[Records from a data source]

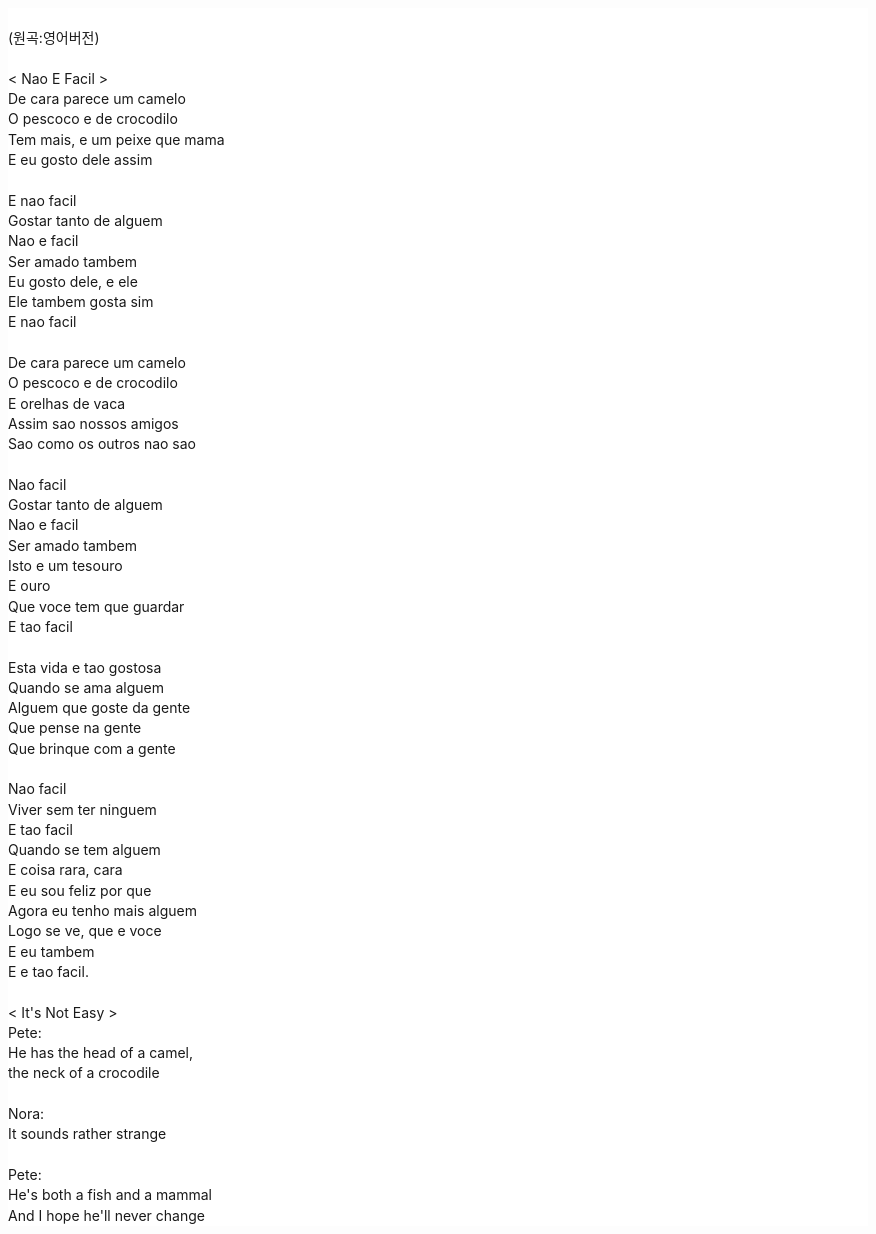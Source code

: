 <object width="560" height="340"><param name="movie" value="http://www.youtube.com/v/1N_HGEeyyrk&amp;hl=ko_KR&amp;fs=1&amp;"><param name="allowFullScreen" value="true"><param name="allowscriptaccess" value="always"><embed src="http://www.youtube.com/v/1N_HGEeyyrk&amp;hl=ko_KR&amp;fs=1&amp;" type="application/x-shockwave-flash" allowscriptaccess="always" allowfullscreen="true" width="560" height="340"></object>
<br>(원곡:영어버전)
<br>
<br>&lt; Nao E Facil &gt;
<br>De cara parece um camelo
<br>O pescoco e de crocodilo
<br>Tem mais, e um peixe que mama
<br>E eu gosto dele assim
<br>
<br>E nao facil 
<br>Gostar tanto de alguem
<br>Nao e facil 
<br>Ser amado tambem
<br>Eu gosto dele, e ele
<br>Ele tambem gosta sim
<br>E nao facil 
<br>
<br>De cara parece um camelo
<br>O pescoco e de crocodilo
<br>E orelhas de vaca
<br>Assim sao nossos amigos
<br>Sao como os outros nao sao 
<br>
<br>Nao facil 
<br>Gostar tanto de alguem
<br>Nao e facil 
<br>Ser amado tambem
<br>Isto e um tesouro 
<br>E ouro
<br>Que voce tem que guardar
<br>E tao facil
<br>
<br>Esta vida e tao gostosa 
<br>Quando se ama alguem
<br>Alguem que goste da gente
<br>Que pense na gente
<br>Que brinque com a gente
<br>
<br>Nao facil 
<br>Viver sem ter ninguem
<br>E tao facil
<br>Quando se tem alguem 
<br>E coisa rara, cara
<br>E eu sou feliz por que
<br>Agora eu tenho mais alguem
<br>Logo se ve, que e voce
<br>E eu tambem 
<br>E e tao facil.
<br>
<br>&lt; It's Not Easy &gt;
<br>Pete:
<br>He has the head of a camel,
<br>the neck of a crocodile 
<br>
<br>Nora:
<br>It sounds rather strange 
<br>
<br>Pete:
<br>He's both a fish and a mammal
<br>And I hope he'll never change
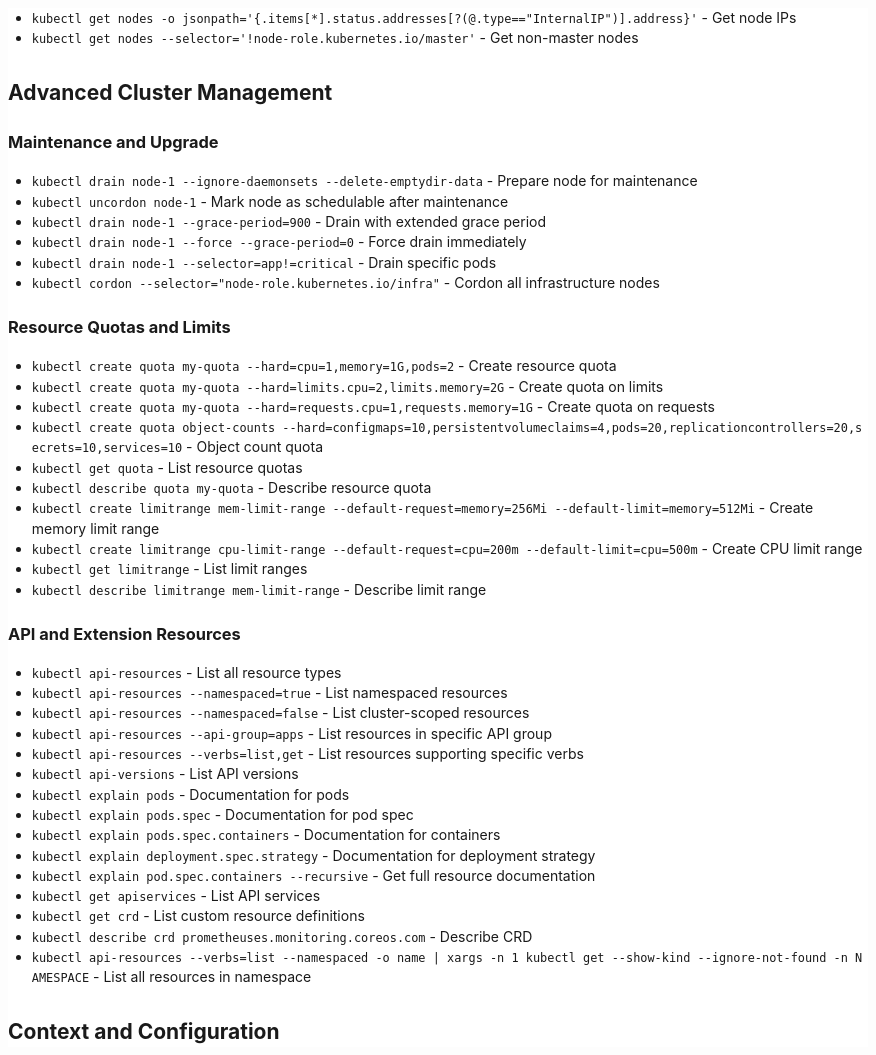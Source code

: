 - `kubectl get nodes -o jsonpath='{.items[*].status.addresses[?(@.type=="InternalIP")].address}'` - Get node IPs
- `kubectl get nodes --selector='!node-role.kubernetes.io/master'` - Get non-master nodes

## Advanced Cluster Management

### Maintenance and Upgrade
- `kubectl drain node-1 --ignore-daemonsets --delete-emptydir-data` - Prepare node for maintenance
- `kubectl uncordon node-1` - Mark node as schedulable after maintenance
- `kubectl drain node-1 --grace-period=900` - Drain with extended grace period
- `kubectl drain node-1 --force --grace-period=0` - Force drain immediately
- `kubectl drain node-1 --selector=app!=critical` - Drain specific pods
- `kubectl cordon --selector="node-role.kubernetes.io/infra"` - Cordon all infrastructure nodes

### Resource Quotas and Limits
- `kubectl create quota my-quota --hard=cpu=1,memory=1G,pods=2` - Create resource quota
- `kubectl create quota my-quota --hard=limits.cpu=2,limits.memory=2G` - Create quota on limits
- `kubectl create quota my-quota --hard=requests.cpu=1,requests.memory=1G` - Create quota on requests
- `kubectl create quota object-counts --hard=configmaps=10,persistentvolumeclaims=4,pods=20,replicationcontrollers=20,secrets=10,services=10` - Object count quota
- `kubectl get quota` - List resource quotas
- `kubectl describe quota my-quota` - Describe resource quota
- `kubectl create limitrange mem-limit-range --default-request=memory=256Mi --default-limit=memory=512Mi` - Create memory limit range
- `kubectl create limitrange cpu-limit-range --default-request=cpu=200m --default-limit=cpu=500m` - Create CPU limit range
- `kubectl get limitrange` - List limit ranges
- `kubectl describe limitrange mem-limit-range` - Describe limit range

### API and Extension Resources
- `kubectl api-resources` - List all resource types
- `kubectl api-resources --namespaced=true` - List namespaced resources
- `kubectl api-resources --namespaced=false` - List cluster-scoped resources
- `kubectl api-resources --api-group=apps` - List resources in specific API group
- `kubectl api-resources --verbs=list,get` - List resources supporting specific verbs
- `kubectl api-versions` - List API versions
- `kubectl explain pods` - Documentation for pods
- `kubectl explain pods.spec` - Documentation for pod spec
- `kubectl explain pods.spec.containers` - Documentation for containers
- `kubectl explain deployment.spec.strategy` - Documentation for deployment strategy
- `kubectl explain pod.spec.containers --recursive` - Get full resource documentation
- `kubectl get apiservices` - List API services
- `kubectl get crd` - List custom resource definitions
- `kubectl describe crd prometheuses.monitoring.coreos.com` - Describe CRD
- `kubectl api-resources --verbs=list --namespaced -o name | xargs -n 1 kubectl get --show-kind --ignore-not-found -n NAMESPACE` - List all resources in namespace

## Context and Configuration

**What you will do:** All pictures are to be skipped; the lines from the first line of the records through the line containing "<br>Assim sao nossos amigos" are to be repeated exactly, both ends included.

**Written response:**
Source code

: <object width="560" height="340"><param name="movie" value="http://www.youtube.com/v/1N_HGEeyyrk&amp;hl=ko_KR&amp;fs=1&amp;"><param name="allowFullScreen" value="true"><param name="allowscriptaccess" value="always"><embed src="http://www.youtube.com/v/1N_HGEeyyrk&amp;hl=ko_KR&amp;fs=1&amp;" type="application/x-shockwave-flash" allowscriptaccess="always" allowfullscreen="true" width="560" height="340"></object>
<br>(원곡:영어버전)
<br>
<br>&lt; Nao E Facil &gt;
<br>De cara parece um camelo
<br>O pescoco e de crocodilo
<br>Tem mais, e um peixe que mama
<br>E eu gosto dele assim
<br>
<br>E nao facil 
<br>Gostar tanto de alguem
<br>Nao e facil 
<br>Ser amado tambem
<br>Eu gosto dele, e ele
<br>Ele tambem gosta sim
<br>E nao facil 
<br>
<br>De cara parece um camelo
<br>O pescoco e de crocodilo
<br>E orelhas de vaca
<br>Assim sao nossos amigos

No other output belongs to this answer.